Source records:
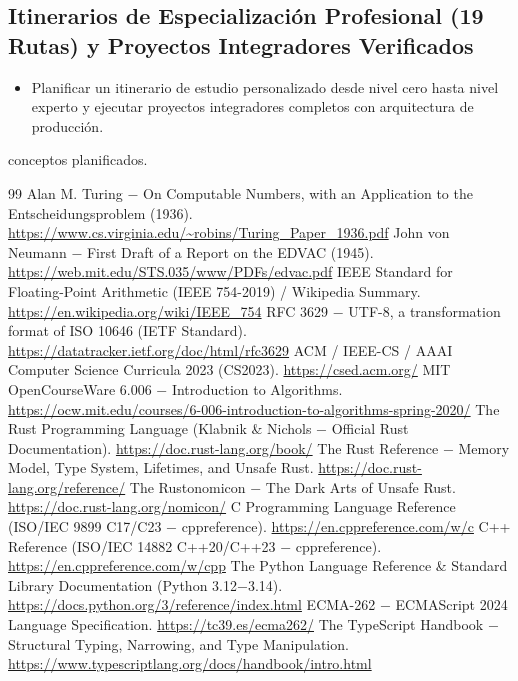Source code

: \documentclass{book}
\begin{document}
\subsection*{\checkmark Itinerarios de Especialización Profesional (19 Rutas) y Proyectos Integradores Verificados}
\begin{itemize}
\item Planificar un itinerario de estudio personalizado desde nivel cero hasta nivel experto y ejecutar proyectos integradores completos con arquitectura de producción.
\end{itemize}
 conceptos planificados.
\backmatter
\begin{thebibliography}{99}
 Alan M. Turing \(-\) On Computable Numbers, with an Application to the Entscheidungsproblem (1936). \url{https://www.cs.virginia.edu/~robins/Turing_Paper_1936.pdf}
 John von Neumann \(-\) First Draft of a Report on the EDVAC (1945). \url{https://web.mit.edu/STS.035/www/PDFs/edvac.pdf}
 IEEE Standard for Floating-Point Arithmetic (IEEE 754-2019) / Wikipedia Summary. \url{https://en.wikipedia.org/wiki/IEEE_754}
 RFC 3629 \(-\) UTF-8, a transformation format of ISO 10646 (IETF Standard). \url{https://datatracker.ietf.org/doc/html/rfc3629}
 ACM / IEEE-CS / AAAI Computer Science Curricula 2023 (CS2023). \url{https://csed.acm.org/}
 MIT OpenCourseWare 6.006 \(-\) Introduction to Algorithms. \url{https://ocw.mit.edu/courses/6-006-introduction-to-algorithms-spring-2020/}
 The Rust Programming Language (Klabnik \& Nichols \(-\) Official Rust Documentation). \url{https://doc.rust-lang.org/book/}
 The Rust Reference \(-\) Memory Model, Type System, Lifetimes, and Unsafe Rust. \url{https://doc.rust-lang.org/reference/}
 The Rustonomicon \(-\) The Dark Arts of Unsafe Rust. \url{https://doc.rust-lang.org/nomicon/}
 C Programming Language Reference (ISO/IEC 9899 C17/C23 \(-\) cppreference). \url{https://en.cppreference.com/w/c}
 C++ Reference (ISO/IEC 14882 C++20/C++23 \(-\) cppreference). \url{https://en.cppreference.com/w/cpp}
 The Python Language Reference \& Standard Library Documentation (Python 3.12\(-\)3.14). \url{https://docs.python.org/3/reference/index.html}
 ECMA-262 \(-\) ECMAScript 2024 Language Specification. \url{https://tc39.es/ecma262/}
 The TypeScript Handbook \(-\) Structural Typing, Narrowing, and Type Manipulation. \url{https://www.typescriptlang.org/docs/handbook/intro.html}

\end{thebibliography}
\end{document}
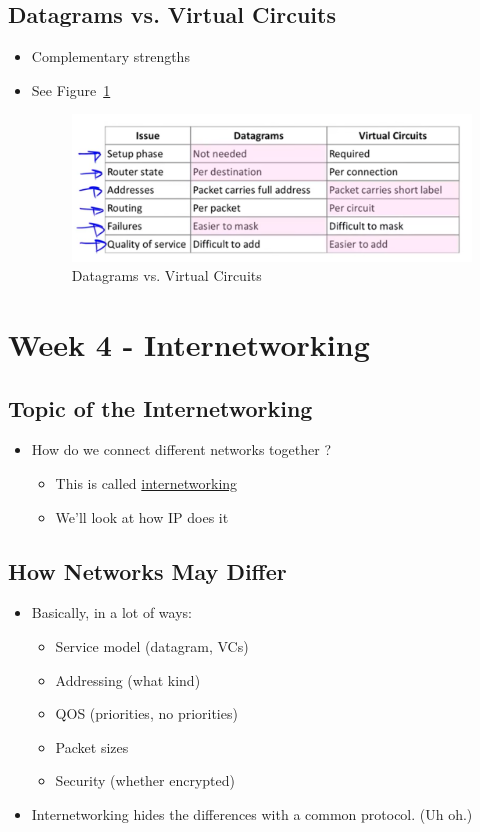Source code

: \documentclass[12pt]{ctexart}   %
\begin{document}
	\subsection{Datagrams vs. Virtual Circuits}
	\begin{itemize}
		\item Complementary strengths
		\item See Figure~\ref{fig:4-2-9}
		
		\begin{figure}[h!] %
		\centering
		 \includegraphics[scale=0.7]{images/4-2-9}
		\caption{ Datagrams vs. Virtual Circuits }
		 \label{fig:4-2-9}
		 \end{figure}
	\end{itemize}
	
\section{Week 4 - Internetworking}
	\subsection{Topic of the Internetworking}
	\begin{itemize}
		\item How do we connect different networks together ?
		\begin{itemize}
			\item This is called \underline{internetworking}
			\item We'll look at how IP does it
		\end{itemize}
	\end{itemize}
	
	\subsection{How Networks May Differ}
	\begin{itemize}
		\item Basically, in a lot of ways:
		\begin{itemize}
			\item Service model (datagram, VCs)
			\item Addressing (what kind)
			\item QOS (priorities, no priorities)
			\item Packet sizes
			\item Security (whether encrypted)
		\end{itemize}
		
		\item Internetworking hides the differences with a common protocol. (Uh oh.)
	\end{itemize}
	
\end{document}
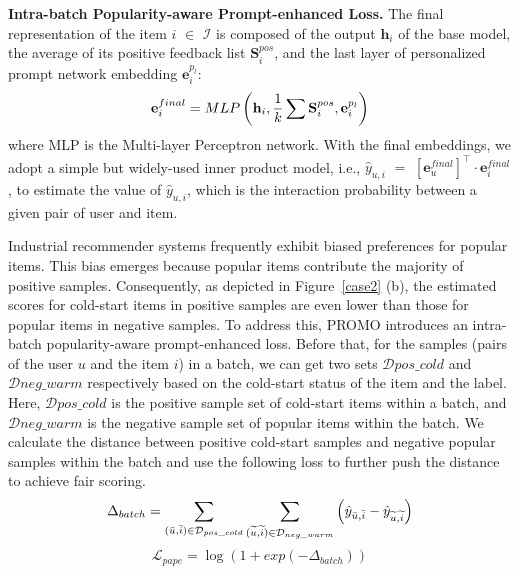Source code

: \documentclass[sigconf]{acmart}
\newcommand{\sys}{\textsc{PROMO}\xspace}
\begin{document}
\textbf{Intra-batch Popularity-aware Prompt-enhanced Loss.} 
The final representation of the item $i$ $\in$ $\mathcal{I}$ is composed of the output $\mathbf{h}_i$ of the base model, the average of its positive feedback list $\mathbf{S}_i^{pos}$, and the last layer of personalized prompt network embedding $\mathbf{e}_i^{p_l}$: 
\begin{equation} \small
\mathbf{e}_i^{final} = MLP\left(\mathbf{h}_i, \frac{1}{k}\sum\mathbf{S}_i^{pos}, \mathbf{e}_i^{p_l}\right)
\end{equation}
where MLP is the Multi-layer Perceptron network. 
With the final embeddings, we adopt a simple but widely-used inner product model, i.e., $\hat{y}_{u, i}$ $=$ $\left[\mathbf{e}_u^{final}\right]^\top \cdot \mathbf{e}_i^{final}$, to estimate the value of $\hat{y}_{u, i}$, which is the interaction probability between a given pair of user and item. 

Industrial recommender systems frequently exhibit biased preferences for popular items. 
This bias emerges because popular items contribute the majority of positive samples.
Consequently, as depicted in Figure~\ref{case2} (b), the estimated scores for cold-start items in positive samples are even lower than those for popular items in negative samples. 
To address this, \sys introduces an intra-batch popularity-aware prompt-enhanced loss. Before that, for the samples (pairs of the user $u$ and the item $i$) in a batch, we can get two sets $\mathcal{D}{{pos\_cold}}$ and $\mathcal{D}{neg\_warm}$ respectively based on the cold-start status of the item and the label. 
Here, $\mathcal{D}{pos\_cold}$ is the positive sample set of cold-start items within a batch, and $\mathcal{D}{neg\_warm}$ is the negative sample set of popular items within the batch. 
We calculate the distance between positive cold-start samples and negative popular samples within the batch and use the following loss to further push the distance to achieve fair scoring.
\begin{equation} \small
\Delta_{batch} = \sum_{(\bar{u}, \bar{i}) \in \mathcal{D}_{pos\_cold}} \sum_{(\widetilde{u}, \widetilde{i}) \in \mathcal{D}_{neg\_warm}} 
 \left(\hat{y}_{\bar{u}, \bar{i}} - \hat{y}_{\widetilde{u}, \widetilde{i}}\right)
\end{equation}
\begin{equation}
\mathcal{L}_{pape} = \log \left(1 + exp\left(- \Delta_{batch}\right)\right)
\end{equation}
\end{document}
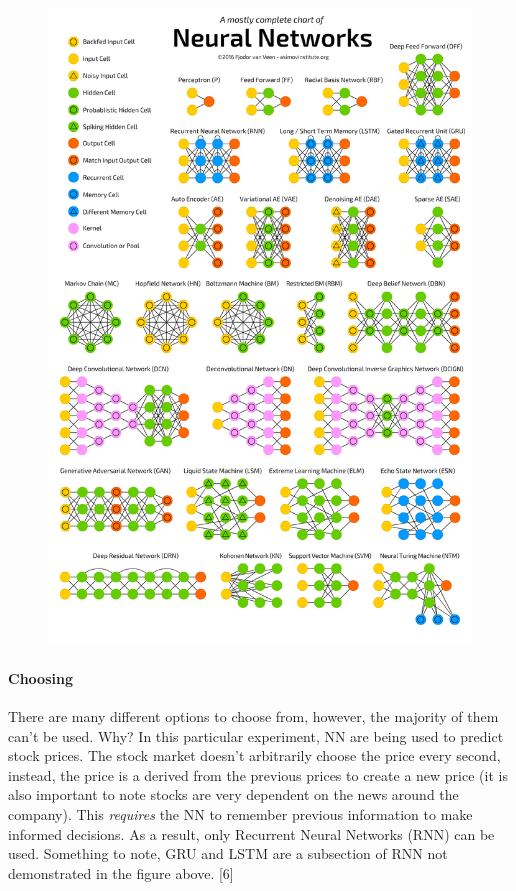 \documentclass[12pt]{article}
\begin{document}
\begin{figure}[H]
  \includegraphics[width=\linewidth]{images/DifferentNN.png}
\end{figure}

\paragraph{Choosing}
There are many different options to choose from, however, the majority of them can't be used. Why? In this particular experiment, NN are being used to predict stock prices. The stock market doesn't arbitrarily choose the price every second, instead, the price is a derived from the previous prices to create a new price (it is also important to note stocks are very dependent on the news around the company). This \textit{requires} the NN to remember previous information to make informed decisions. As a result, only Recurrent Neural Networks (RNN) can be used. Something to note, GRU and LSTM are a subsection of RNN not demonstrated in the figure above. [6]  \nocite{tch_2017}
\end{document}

▶ Task details
Which lines of the records above contain the word "Programming"? Copy each of them.

▶ Answer to this task
 The Rust Programming Language (Klabnik \& Nichols \(-\) Official Rust Documentation). \url{https://doc.rust-lang.org/book/}
 C Programming Language Reference (ISO/IEC 9899 C17/C23 \(-\) cppreference). \url{https://en.cppreference.com/w/c}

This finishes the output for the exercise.